Always ODA: Always provide the Objective, Desired Outcome and Agenda of the meeting when sending an invitation (or ensure that the participants know this when they get the invitation)
Space for life: Meetings last 25 minutes or 50 minutes, the brain needs space between meetings. The standard is also to allow participants to move meetings when there are not too many participants.
Consider remote participants: When mixing remote and physical meetings, everyone should bring up the meeting on their laptop (with webcam) in order for remote participants to see all faces clearly, participants should indicate their form of attendance in advance
Deep-dive slots should be booked here: Oda All-hands meetings 🙌 and Deep dives 🔍
Note that the guiding weekly calendar is guiding, and if your team finds that you would be much more productive following another structure, then you can. But try to prioritize the Friday all-hands and deep-dive slots, as well as the no-meeting Tuesday as a minimum. You can add it to your Google Calendar here 📆
Background: As we grow as a company, our complexity is also increasing. This means more teams and more coordination, which drives the amount of meetings we have. Though we appreciate meetings and value transparency, we also realize that there is such a thing as too much of a good thing. We need to not only have time for meetings, but also time to think and to execute on tasks. Thus, we have developed common guidelines and structures for our meetings to help us be effective in our work.

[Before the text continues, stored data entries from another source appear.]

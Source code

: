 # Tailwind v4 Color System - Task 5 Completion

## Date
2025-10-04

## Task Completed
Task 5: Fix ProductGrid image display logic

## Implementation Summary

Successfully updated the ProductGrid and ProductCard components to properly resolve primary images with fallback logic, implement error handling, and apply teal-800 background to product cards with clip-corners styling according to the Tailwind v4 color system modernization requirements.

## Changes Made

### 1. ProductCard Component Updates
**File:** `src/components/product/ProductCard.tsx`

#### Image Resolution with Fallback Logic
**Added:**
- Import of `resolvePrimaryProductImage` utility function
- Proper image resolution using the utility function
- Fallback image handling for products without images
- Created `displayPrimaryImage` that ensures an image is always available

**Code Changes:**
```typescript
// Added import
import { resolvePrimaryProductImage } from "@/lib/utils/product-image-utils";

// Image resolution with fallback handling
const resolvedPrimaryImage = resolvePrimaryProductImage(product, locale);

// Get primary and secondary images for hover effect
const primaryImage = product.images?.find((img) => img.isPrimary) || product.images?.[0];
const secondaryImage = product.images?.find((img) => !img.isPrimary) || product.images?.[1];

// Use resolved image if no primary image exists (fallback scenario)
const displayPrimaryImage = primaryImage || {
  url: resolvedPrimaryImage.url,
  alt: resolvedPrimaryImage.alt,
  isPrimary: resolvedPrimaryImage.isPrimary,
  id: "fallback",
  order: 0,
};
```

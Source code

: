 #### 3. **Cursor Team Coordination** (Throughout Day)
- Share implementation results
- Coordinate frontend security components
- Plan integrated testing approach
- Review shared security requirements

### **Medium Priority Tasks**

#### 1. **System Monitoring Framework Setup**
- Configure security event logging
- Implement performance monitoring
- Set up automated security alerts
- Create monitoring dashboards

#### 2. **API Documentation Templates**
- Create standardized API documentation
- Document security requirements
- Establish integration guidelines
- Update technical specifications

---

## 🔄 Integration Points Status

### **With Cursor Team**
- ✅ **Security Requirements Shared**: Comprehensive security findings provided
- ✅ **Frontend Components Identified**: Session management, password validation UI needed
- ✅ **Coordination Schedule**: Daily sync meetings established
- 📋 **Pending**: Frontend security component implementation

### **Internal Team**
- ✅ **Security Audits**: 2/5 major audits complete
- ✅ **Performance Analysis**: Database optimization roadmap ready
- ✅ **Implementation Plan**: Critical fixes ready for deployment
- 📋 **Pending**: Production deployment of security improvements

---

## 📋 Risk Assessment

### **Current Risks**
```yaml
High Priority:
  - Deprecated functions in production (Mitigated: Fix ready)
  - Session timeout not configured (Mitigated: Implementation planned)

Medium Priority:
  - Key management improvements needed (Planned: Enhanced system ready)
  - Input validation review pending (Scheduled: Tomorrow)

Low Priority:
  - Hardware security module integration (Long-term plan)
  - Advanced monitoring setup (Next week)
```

Meeting definition: A meeting is a pre-defined assembly of 2 or more people for discussing a specific topic or agenda. They can be either physical or virtual
What we want to achieve:
⭐ Effective meetings
⭐ A reasonable amount of meeting
⭐ Time to produce things outside of meetings
⭐ Time to breathe between meetings
✔️ Typical meetings:
Management team meeting
Team meeting
Steer-co’
1:1
Deep-dive
All-hands
Task force meetings
⛔ Not considered meetings:
Ad-hoc phone call
Coffee chat
Chat on Slack
Working sessions for co-creation of solutions/material
“Tapping someone on their shoulder”
Lunch
Interviews with potential candidates
❤️ Be human: Prioritize what’s best done face to face. Build relationship and trust, care, discuss complex matters. Leave space to listen to peoples’ concerns. Be generous with one another, and pay attention to one another.
✔️Be prepared: The host is responsible for ensuring all participants know what is needed from them, each participant is responsible for being prepared or letting the host know in advance if they will not be able to prepare in time.
👁️Be open: as a default calendars should be open, and rather put specific events on private when needed. It makes it much easier for people to coordinate meetings and understand when you are available.
☸️ Host: A meeting must have a host, which is the person who guides the conversation. This person is responsible for keeping the time and ensuring the meeting purpose is achieved. The person should state the purpose and/or agenda at the start of the meeting and summarize key takeaways and to-do’s at the end of the meeting. If the host is not living up to their responsibilities, participants can kindly call out that it would be great if the host were to structure the discussion.
⏲️ Meeting structure: It is recommended to divide most meetings in three parts 10% - 80% - 10%
10%: Land & check-in - state the purpose of the meeting and create presence
80%: Core of the meeting - fulfill the purpose
10%: Summarize - state the key-takeaways and to-do’s if any with clear timeline
🗃️Stacking meetings: We always check each-others calendar availability prior to booking a meeting. When possible, we aim to stack meetings together in the morning or after-noon. When we remember to end our meetings with the 5 or 10 minute buffer, it enables people to have back-to-back meetings, without being exhausted or not being able to go to the bathroom and enables them to shift mindset.
🥘Lunch: 11:30-12:30 should be avoided to ensure people have sufficient time to have their lunch.
Block time when you need to, to ensure you have time for lunch,
📆 Cancellations: There is no shame in deleting a meeting if one realizes that the meeting could rather be a slack announcement. Though, we aim to do this as early as possible to allow for people to plan their days optimally.
🔍Systematically evaluate meetings: Improve or remove them continuously. Merge, split or remove meetings. Collect them on same day. Look for ways to reduce to total load.
📎 Make them a-sync available. Leave trace in Quip, Miro and/or Meet recording or similar for others to catch up later.
Join or leave at your own responsibility. If you don’t add or get value from it, you should not join / leave.